Das Comeback von de Ligt nach wochenlanger Verletzungspause noch vor der Winterpause dürfte derweil für eine gewisse Erleichterung bei Tuchel sorgen. Denn die Kadersituation wird sich Anfang des neuen Jahres nicht wirklich entspannen. Ganz im Gegenteil.

In Min-jae Kim verliert Tuchel den Innenverteidiger, auf den er in der Bundesliga in jedem Spiel von Beginn an setzte. Der Südkoreaner wird seine Nationalmannschaft erwartungsgemäß beim Asien Cup vertreten und den Bayern einige Spiele nicht zur Verfügung stehen.

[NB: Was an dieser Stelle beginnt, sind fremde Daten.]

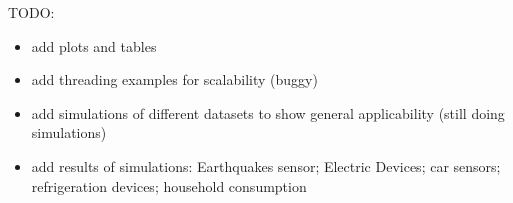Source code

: \documentclass{juliacon}
\begin{document}
TODO: 
\begin{itemize}
\item add plots and tables
\item add threading examples for scalability (buggy)
\item add simulations of different datasets to show general applicability (still doing simulations)
\item add results of simulations: Earthquakes sensor; Electric Devices; car sensors; refrigeration devices; household consumption
\end{itemize}

%
%


\end{document}
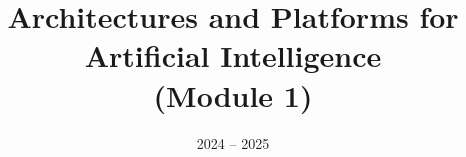 \documentclass[11pt]{ainotes}
\title{Architectures and Platforms for\\Artificial Intelligence\\(Module 1)}
\date{2024 -- 2025}
\begin{document}
    \makenotesfront
    
\end{document}
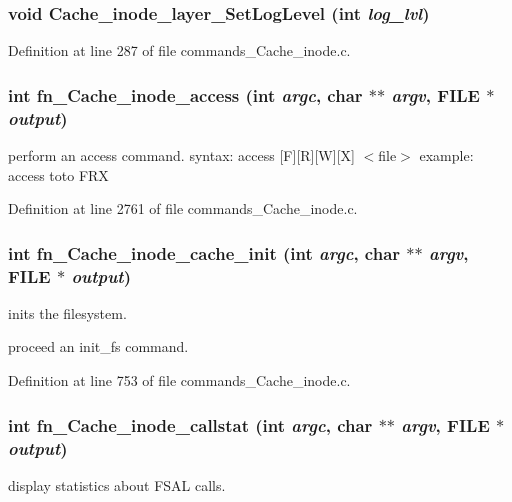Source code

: \subsubsection[{Cache\_\-inode\_\-layer\_\-SetLogLevel}]{\setlength{\rightskip}{0pt plus 5cm}void Cache\_\-inode\_\-layer\_\-SetLogLevel (int {\em log\_\-lvl})}\label{commands_8h_a7440aeb3677f16a9616c85a5c6734c53}


Definition at line 287 of file commands\_\-Cache\_\-inode.c.
\subsubsection[{fn\_\-Cache\_\-inode\_\-access}]{\setlength{\rightskip}{0pt plus 5cm}int fn\_\-Cache\_\-inode\_\-access (int {\em argc}, \/  char $\ast$$\ast$ {\em argv}, \/  FILE $\ast$ {\em output})}\label{commands_8h_a3a0103c605c6c3c40d72196061b5ed4f}
perform an access command. syntax: access [F][R][W][X] $<$file$>$ example: access toto FRX 

Definition at line 2761 of file commands\_\-Cache\_\-inode.c.
\subsubsection[{fn\_\-Cache\_\-inode\_\-cache\_\-init}]{\setlength{\rightskip}{0pt plus 5cm}int fn\_\-Cache\_\-inode\_\-cache\_\-init (int {\em argc}, \/  char $\ast$$\ast$ {\em argv}, \/  FILE $\ast$ {\em output})}\label{commands_8h_a58292719ee6d7fd24c9a9964135f45e1}
inits the filesystem.

proceed an init\_\-fs command. 

Definition at line 753 of file commands\_\-Cache\_\-inode.c.
\subsubsection[{fn\_\-Cache\_\-inode\_\-callstat}]{\setlength{\rightskip}{0pt plus 5cm}int fn\_\-Cache\_\-inode\_\-callstat (int {\em argc}, \/  char $\ast$$\ast$ {\em argv}, \/  FILE $\ast$ {\em output})}\label{commands_8h_a711e4a11e5bf3bb7fd4be1cdb5f33010}
display statistics about FSAL calls. 


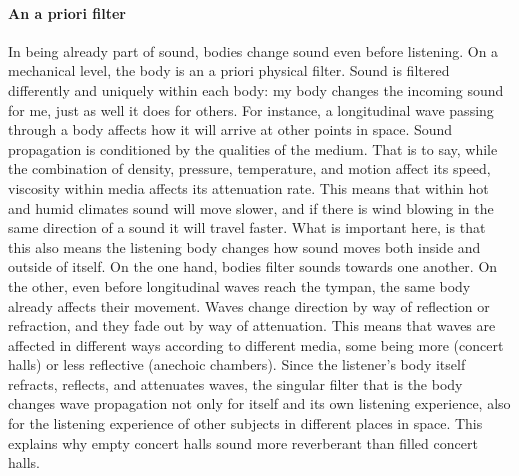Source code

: \paragraph{An a priori filter}
In being already part of sound, bodies change sound even before listening. On a mechanical level, the body is an a priori physical filter. Sound is filtered differently and uniquely within each body: my body changes the incoming sound for me, just as well it does for others. For instance, a longitudinal wave passing through a body affects how it will arrive at other points in space. Sound propagation is conditioned by the qualities of the medium. That is to say, while the combination of density, pressure, temperature, and motion affect its speed, viscosity within media affects its attenuation rate. This means that within hot and humid climates sound will move slower, and if there is wind blowing in the same direction of a sound it will travel faster. What is important here, is that this also means the listening body changes how sound moves both inside and outside of itself. On the one hand, bodies filter sounds towards one another. On the other, even before longitudinal waves reach the tympan, the same body already affects their movement. Waves change direction by way of reflection or refraction, and they fade out by way of attenuation. This means that waves are affected in different ways according to different media, some being more (concert halls) or less reflective (anechoic chambers). Since the listener's body itself refracts, reflects, and attenuates waves, the singular filter that is the body changes wave propagation not only for itself and its own listening experience, also for the listening experience of other subjects in different places in space. This explains why empty concert halls sound more reverberant than filled concert halls.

Den Umstand macht noch viel bitterer, dass Kim sich nach teilweise sehr durchwachsenen Leistungen an der Seite von Dayot Upamecano - in den meisten Fällen sein Partner in der Abwehrzentrale - endlich gefunden zu haben scheint. Nach seinem schwachen Auftritt beim 1:5-Debakel bei Eintracht Frankfurt hatte er gegen den VfB Stuttgart seine wohl beste Leistung im FCB-Trikot abgeliefert - und endlich gezeigt, warum er in Neapel den Spitznamen "Monster" bekommen hatte.

Gegen Wolfsburg knüpfte er an diese Leistung an und überzeugte als sicherer Passgeber und vor allem mit seiner perfekten Ausbeute bei Zweikämpfen in der Luft. Es war nicht Kims oder Upamecanos Schuld, dass die Wölfe den Anschluss erzielten und in der zweiten Hälfte zu einigen Abschlüssen kamen.

Auch Upamecano scheint sich an Kims Seite endlich wohlzufühlen. Er glänzte ebenfalls als guter Zweikämpfer und spielte mehrere herausragende Pässe in die Spitze, wovon einer den Treffer zum 2:0 entscheidend einleitete.

Min-jae Kim: Berechtigte Befürchtungen?

Nun wird das Duo getrennt, weshalb sich Kim schon mental auf alle Eventualitäten vorbereitet. "Während des Turniers werde ich meinen Platz bei Bayern frei machen müssen, und wenn Upa und Matthijs in dieser Zeit gut spielen, werden die beiden wahrscheinlich auch danach erst mal das Abwehrduo sein", erklärte der 27-Jährige bereits am Wochenende. Das sei die "unvermeidliche Realität", ergänzte Kim: "Also muss ich nach meiner Rückkehr weiterhin um meinen Platz kämpfen und gute Leistungen zeigen."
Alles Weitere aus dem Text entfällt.